- THE TASK -
Go over the records and copy every line with the string "cdot".
═════ RECORDS FOR THIS EXERCISE ═════
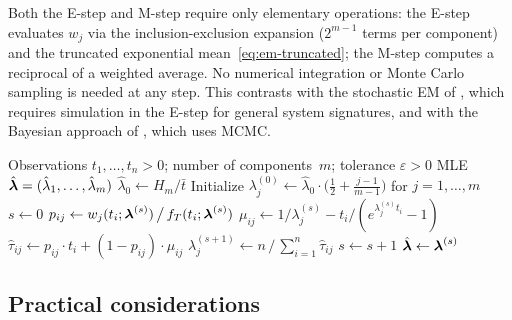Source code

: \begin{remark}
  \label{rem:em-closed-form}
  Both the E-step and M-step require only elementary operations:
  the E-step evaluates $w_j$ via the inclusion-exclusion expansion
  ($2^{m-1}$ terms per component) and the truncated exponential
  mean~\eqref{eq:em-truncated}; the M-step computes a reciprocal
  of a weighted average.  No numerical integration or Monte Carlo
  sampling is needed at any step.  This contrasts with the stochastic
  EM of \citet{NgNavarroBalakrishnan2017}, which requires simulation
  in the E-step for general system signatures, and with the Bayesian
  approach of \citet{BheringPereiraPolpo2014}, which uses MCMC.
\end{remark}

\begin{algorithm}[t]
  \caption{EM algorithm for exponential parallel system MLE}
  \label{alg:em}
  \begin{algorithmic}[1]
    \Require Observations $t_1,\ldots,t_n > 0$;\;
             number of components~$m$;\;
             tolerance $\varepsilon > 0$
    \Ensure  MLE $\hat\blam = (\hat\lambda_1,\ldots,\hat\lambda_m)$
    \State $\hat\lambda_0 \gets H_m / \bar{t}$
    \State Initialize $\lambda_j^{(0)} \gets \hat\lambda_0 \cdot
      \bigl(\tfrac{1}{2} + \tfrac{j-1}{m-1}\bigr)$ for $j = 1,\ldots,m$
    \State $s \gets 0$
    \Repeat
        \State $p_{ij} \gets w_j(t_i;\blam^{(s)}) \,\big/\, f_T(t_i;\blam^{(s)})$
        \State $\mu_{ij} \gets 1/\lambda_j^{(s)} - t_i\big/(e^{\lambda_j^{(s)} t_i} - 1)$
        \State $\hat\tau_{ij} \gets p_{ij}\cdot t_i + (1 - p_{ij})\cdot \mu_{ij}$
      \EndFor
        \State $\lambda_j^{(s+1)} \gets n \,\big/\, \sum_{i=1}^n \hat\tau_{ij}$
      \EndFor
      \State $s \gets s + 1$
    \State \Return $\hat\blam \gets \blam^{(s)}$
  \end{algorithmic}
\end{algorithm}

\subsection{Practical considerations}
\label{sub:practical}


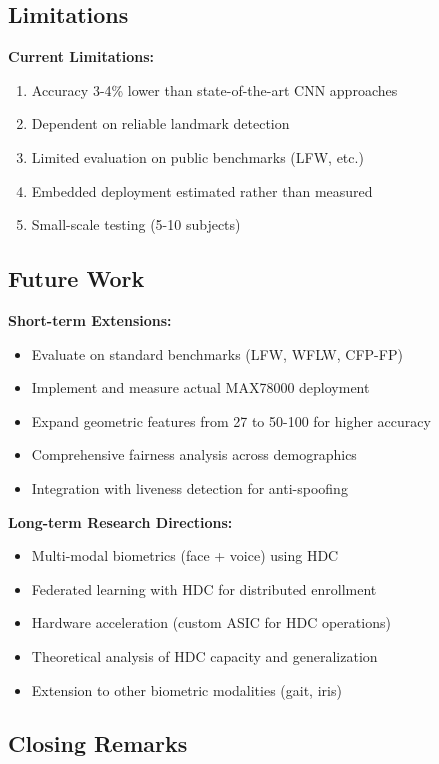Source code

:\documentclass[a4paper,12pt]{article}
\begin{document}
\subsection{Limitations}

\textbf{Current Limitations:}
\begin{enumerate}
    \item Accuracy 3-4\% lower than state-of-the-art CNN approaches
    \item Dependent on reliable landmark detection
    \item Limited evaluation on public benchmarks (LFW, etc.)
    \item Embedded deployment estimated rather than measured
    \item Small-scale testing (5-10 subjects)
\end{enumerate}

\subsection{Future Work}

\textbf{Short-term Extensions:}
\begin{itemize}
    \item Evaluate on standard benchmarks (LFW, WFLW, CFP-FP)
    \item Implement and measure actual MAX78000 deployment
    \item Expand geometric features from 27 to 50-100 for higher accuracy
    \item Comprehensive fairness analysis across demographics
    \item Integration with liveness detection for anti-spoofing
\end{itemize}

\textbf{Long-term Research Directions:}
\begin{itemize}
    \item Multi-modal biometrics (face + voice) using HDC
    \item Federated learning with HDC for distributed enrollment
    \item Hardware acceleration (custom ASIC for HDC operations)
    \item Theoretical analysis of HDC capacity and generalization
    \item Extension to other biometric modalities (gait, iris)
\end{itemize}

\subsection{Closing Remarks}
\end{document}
═════
- ANSWER SPACE -
    \State Initialize $\lambda_j^{(0)} \gets \hat\lambda_0 \cdot
        \State $\hat\tau_{ij} \gets p_{ij}\cdot t_i + (1 - p_{ij})\cdot \mu_{ij}$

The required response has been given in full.